Talmente suggestiva da sembrare irreale, l’isola ispirò molte leggende, tra cui la campana dei desideri, che risale agli inizi del’500 e narra di una ricca vedova di Bled, Polissena, che inconsolabile per la perdita del marito, fece fondere una campana da issare sul campanile. Durante il tragitto la barca s’inabissò con vedova e campana e ancora oggi, dicono, quando tira la Bora, si sentono eccheggiare i lugubri rintocchi dal fondo del lago.

Ma a Bled ci si va anche per benessere e relax: le sorgenti termali della parte nordorientale sono citate in un testo del 1689 ma fu un medico  svizzero, Arnold Rikli, a valorizzarne le proprietà curative e a scoprire i vantaggi che le condizioni climatiche di Bled offrivano per una lunga stagione balneare.
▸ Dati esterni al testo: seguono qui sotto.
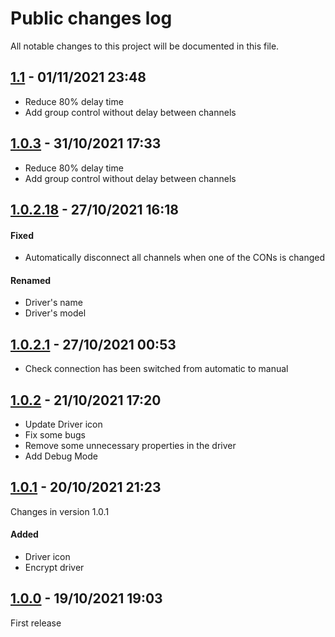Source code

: # Public changes log
All notable changes to this project will be documented in this file.

## [1.1](https://github.com/nhthai173/control4/tree/main/RCM64/Published/Previous%20version/1.1) - 01/11/2021 23:48

- Reduce 80% delay time
- Add group control without delay between channels

## [1.0.3](https://github.com/nhthai173/control4/tree/main/RCM64/Published/Previous%20version/1.0.3) - 31/10/2021 17:33

- Reduce 80% delay time
- Add group control without delay between channels

## [1.0.2.18](https://github.com/nhthai173/control4/tree/main/RCM64/Published/Previous%20version/1.0.2.18) - 27/10/2021 16:18

#### Fixed

- Automatically disconnect all channels when one of the CONs is changed

#### Renamed

- Driver's name
- Driver's model

## [1.0.2.1](https://github.com/nhthai173/control4/tree/main/RCM64/Published/Previous%20version/1.0.2.1) - 27/10/2021 00:53

- Check connection has been switched from automatic to manual

## [1.0.2](https://github.com/nhthai173/control4/tree/main/RCM64/Published/Previous%20version/1.0.2) - 21/10/2021 17:20

- Update Driver icon
- Fix some bugs
- Remove some unnecessary properties in the driver
- Add Debug Mode
 
## [1.0.1](https://github.com/nhthai173/control4/tree/main/RCM64/Published/Previous%20version/1.0.1) - 20/10/2021 21:23

Changes in version 1.0.1
 
#### Added

- Driver icon
- Encrypt driver

## [1.0.0](https://github.com/nhthai173/control4/tree/main/RCM64/Published/Previous%20version/1.0.0) - 19/10/2021 19:03

First release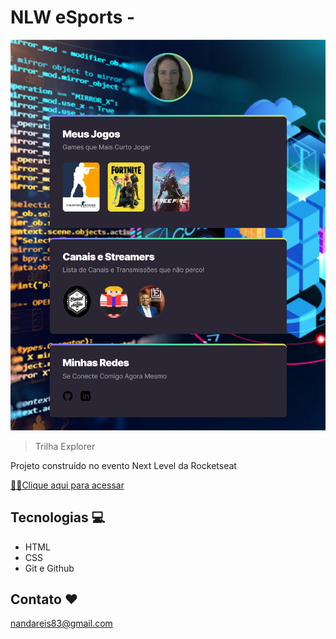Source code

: # NLW eSports -

![preview](./nandareisverissimo.github.io_projeto-nlw.png)

> Trilha Explorer

Projeto construído no evento Next Level da Rocketseat

[👩‍💻Clique aqui para acessar](https://nandareisverissimo.github.io/projeto-nlw) 

## Tecnologias 💻

- HTML
- CSS
- Git e Github

## Contato ❤️

nandareis83@gmail.com
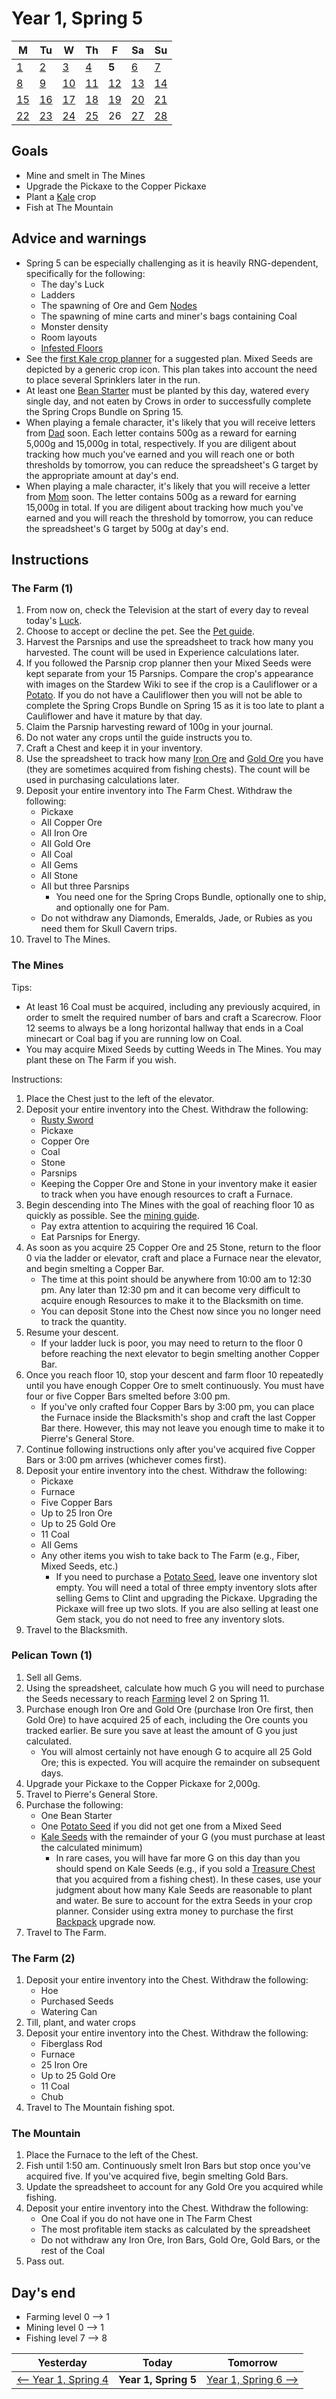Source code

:# Year 1, Spring 5

<style scoped>@import url("styles.css");</style>

| M                          | Tu                        | W                         | Th                        | F                         | Sa                        | Su                        |
| -------------------------- | ------------------------- | ------------------------- | ------------------------- |-------------------------- | ------------------------- | ------------------------- |
| [1](year-1-spring-1.md)    | [2](year-1-spring-2.md)   | [3](year-1-spring-3.md)   | [4](year-1-spring-4.md)   | **5**                     | [6](year-1-spring-6.md)   | [7](year-1-spring-7.md)   |
| [8](year-1-spring-8.md)    | [9](year-1-spring-9.md)   | [10](year-1-spring-10.md) | [11](year-1-spring-11.md) | [12](year-1-spring-12.md) | [13](year-1-spring-13.md) | [14](year-1-spring-14.md) |
| [15](year-1-spring-15.md)  | [16](year-1-spring-16.md) | [17](year-1-spring-17.md) | [18](year-1-spring-18.md) | [19](year-1-spring-19.md) | [20](year-1-spring-20.md) | [21](year-1-spring-21.md) |
| [22](year-1-spring-22.md)  | [23](year-1-spring-23.md) | [24](year-1-spring-24.md) | [25](year-1-spring-25.md) | <noguide>26</noguide>     | [27](year-1-spring-27.md) | [28](year-1-spring-28.md) |

## Goals

- Mine and smelt in The Mines
- Upgrade the Pickaxe to the Copper Pickaxe
- Plant a [Kale](https://stardewvalleywiki.com/Kale) crop
- Fish at The Mountain

## Advice and warnings

- Spring 5 can be especially challenging as it is heavily RNG-dependent, specifically for the following:
  - The day's Luck
  - Ladders
  - The spawning of Ore and Gem [Nodes](https://stardewvalleywiki.com/Mining#Mining_Nodes)
  - The spawning of mine carts and miner's bags containing Coal
  - Monster density
  - Room layouts
  - [Infested Floors](https://stardewvalleywiki.com/The_Mines#Infested_Floors)
- See the [first Kale crop planner](https://stardew.info/planner/9-cloudy-bees-cuddled-easily) for a suggested plan. Mixed Seeds are depicted by a generic crop icon. This plan takes into account the need to place several Sprinklers later in the run.
- At least one [Bean Starter](https://stardewvalleywiki.com/Bean_Starter) must be planted by this day, watered every single day, and not eaten by Crows in order to successfully complete the Spring Crops Bundle on Spring 15.
- When playing a female character, it's likely that you will receive letters from [Dad](https://stardewvalleywiki.com/Mom_and_Dad) soon. Each letter contains 500g as a reward for earning 5,000g and 15,000g in total, respectively. If you are diligent about tracking how much you've earned and you will reach one or both thresholds by tomorrow, you can reduce the spreadsheet's G target by the appropriate amount at day's end.
- When playing a male character, it's likely that you will receive a letter from [Mom](https://stardewvalleywiki.com/Mom_and_Dad) soon. The letter contains 500g as a reward for earning 15,000g in total. If you are diligent about tracking how much you've earned and you will reach the threshold by tomorrow, you can reduce the spreadsheet's G target by 500g at day's end.

## Instructions

### The Farm (1)

1. From now on, check the Television at the start of every day to reveal today's [Luck](https://stardewvalleywiki.com/Luck).
2. Choose to accept or decline the pet. See the [Pet guide](pets.md).
3. Harvest the Parsnips and use the spreadsheet to track how many you harvested. The count will be used in Experience calculations later.
4. If you followed the Parsnip crop planner then your Mixed Seeds were kept separate from your 15 Parsnips. Compare the crop's appearance with images on the Stardew Wiki to see if the crop is a Cauliflower or a [Potato](https://stardewvalleywiki.com/Potato). If you do not have a Cauliflower then you will not be able to complete the Spring Crops Bundle on Spring 15 as it is too late to plant a Cauliflower and have it mature by that day.
5. Claim the Parsnip harvesting reward of 100g in your journal.
6. Do not water any crops until the guide instructs you to.
7. Craft a Chest and keep it in your inventory.
8. Use the spreadsheet to track how many [Iron Ore](https://stardewvalleywiki.com/Iron_Ore) and [Gold Ore](https://stardewvalleywiki.com/Gold_Ore) you have (they are sometimes acquired from fishing chests). The count will be used in purchasing calculations later.
9. Deposit your entire inventory into The Farm Chest. Withdraw the following:
   - Pickaxe
   - All Copper Ore
   - All Iron Ore
   - All Gold Ore
   - All Coal
   - All Gems
   - All Stone
   - All but three Parsnips
     - You need one for the Spring Crops Bundle, optionally one to ship, and optionally one for Pam.
   - Do not withdraw any Diamonds, Emeralds, Jade, or Rubies as you need them for Skull Cavern trips.
10. Travel to The Mines.

### The Mines

Tips:

- At least 16 Coal must be acquired, including any previously acquired, in order to smelt the required number of bars and craft a Scarecrow. Floor 12 seems to always be a long horizontal hallway that ends in a Coal minecart or Coal bag if you are running low on Coal.
- You may acquire Mixed Seeds by cutting Weeds in The Mines. You may plant these on The Farm if you wish.

Instructions:

1. Place the Chest just to the left of the elevator.
2. Deposit your entire inventory into the Chest. Withdraw the following:
   - [Rusty Sword](https://stardewvalleywiki.com/Rusty_Sword)
   - Pickaxe
   - Copper Ore
   - Coal
   - Stone
   - Parsnips
   - Keeping the Copper Ore and Stone in your inventory make it easier to track when you have enough resources to craft a Furnace.
3. Begin descending into The Mines with the goal of reaching floor 10 as quickly as possible. See the [mining guide](mining.md#the-mines).
   - Pay extra attention to acquiring the required 16 Coal.
   - Eat Parsnips for Energy.
4. As soon as you acquire 25 Copper Ore and 25 Stone, return to the floor 0 via the ladder or elevator, craft and place a Furnace near the elevator, and begin smelting a Copper Bar.
   - The time at this point should be anywhere from 10:00 am to 12:30 pm. Any later than 12:30 pm and it can become very difficult to acquire enough Resources to make it to the Blacksmith on time.
   - You can deposit Stone into the Chest now since you no longer need to track the quantity.
5. Resume your descent.
   - If your ladder luck is poor, you may need to return to the floor 0 before reaching the next elevator to begin smelting another Copper Bar.
6. Once you reach floor 10, stop your descent and farm floor 10 repeatedly until you have enough Copper Ore to smelt continuously. You must have four or five Copper Bars smelted before 3:00 pm.
   - If you've only crafted four Copper Bars by 3:00 pm, you can place the Furnace inside the Blacksmith's shop and craft the last Copper Bar there. However, this may not leave you enough time to make it to Pierre's General Store.
7. Continue following instructions only after you've acquired five Copper Bars or 3:00 pm arrives (whichever comes first).
8. Deposit your entire inventory into the chest. Withdraw the following:
   - Pickaxe
   - Furnace
   - Five Copper Bars
   - Up to 25 Iron Ore
   - Up to 25 Gold Ore
   - 11 Coal
   - All Gems
   - Any other items you wish to take back to The Farm (e.g., Fiber, Mixed Seeds, etc.)
     - If you need to purchase a [Potato Seed](https://stardewvalleywiki.com/Potato_Seeds), leave one inventory slot empty. You will need a total of three empty inventory slots after selling Gems to Clint and upgrading the Pickaxe. Upgrading the Pickaxe will free up two slots. If you are also selling at least one Gem stack, you do not need to free any inventory slots.
9. Travel to the Blacksmith.

### Pelican Town (1)

1. Sell all Gems.
2. Using the spreadsheet, calculate how much G you will need to purchase the Seeds necessary to reach [Farming](https://stardewvalleywiki.com/Farming) level 2 on Spring 11.
3. Purchase enough Iron Ore and Gold Ore (purchase Iron Ore first, then Gold Ore) to have acquired 25 of each, including the Ore counts you tracked earlier. Be sure you save at least the amount of G you just calculated.
   - You will almost certainly not have enough G to acquire all 25 Gold Ore; this is expected. You will acquire the remainder on subsequent days.
4. Upgrade your Pickaxe to the Copper Pickaxe for 2,000g.
5. Travel to Pierre's General Store.
6. Purchase the following:
   - One Bean Starter
   - One [Potato Seed](https://stardewvalleywiki.com/Potato_Seeds) if you did not get one from a Mixed Seed
   - [Kale Seeds](https://stardewvalleywiki.com/Kale_Seeds) with the remainder of your G (you must purchase at least the calculated minimum)
     - In rare cases, you will have far more G on this day than you should spend on Kale Seeds (e.g., if you sold a [Treasure Chest](https://stardewvalleywiki.com/Treasure_Chest) that you acquired from a fishing chest). In these cases, use your judgment about how many Kale Seeds are reasonable to plant and water. Be sure to account for the extra Seeds in your crop planner. Consider using extra money to purchase the first [Backpack](https://stardewvalleywiki.com/Tools#Other_Tools) upgrade now.
7. Travel to The Farm.

### The Farm (2)

1. Deposit your entire inventory into the Chest. Withdraw the following:
   - Hoe
   - Purchased Seeds
   - Watering Can
2. Till, plant, and water crops
3. Deposit your entire inventory into the Chest. Withdraw the following:
   - Fiberglass Rod
   - Furnace
   - 25 Iron Ore
   - Up to 25 Gold Ore
   - 11 Coal
   - Chub
4. Travel to The Mountain fishing spot.

### The Mountain

1. Place the Furnace to the left of the Chest.
2. Fish until 1:50 am. Continuously smelt Iron Bars but stop once you've acquired five. If you've acquired five, begin smelting Gold Bars.
3. Update the spreadsheet to account for any Gold Ore you acquired while fishing.
4. Deposit your entire inventory into the Chest. Withdraw the following:
   - One Coal if you do not have one in The Farm Chest
   - The most profitable item stacks as calculated by the spreadsheet
   - Do not withdraw any Iron Ore, Iron Bars, Gold Ore, Gold Bars, or the rest of the Coal
5. Pass out.

## Day's end

- Farming level 0 ⟶ 1
- Mining level 0 ⟶ 1
- Fishing level 7 ⟶ 8

| Yesterday                                 | Today                 | Tomorrow                                    |
| ----------------------------------------- | --------------------- | ------------------------------------------- |
| [⟵ Year 1, Spring 4](year-1-spring-4.md) | **Year 1, Spring 5**  | [Year 1, Spring 6 ⟶](year-1-spring-6.md)   |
Oggi le proprietà terapeutiche delle acque di Bled sono utilizzate nelle tre piscine dei Grand Hotel Toplice, Park e Golf.  

Su lago si affaccia imponente il Castello di Bled, che si erge fiero e maestoso dal 1004, con la sua architettura che non sigurerebbe in un episodio di Games of Thrones arricchito da un museo storico e da una galleria delle erbe; sul cortile superiore si trova la cappella gotica, costruita nel 16° secolo e riedificata in stile barocco nel 17° secolo, ornata di affreschi illustri (sull’altare sono raffigurati i donatori dei possedimenti di Bled, l’imperatore germanico Enrico II e sua moglie Cunegonda).

Alle porte della città, sulla “Strada dell’Imperatore“,  una chicca gourmet di forte impronta etico-sostenibile: Vila Podvin che, grazie al quotatissimo chef sloveno  Uros Stefelin e alla creatività della sua compagna Marcela è diventato un punto di riferimento importante per tutta la comunità: il menù del ristorante offre rivisitazioni di piatti tradizionali realizzati solo con prodotti freschi e a chilometro zero.

A soli 10 Km a nord , è irrinunciabile una tappa a Radovljica, una piccola meraviglia che offre numerosi monumenti di architettura; tra i più importanti, la suggestiva chiesa di Sv. Peter (S. Pietro), il maniero con il museo dell’apicoltura, la fiabesca Casa della Tradizione Lectar (museo vivente, dove i celebri biscotti al pan di miele vengo prodotti, dal vivo, ancora con il metodo tradizionale) e l’unico fossato medievale ancora intatto esistente  in Slovenia.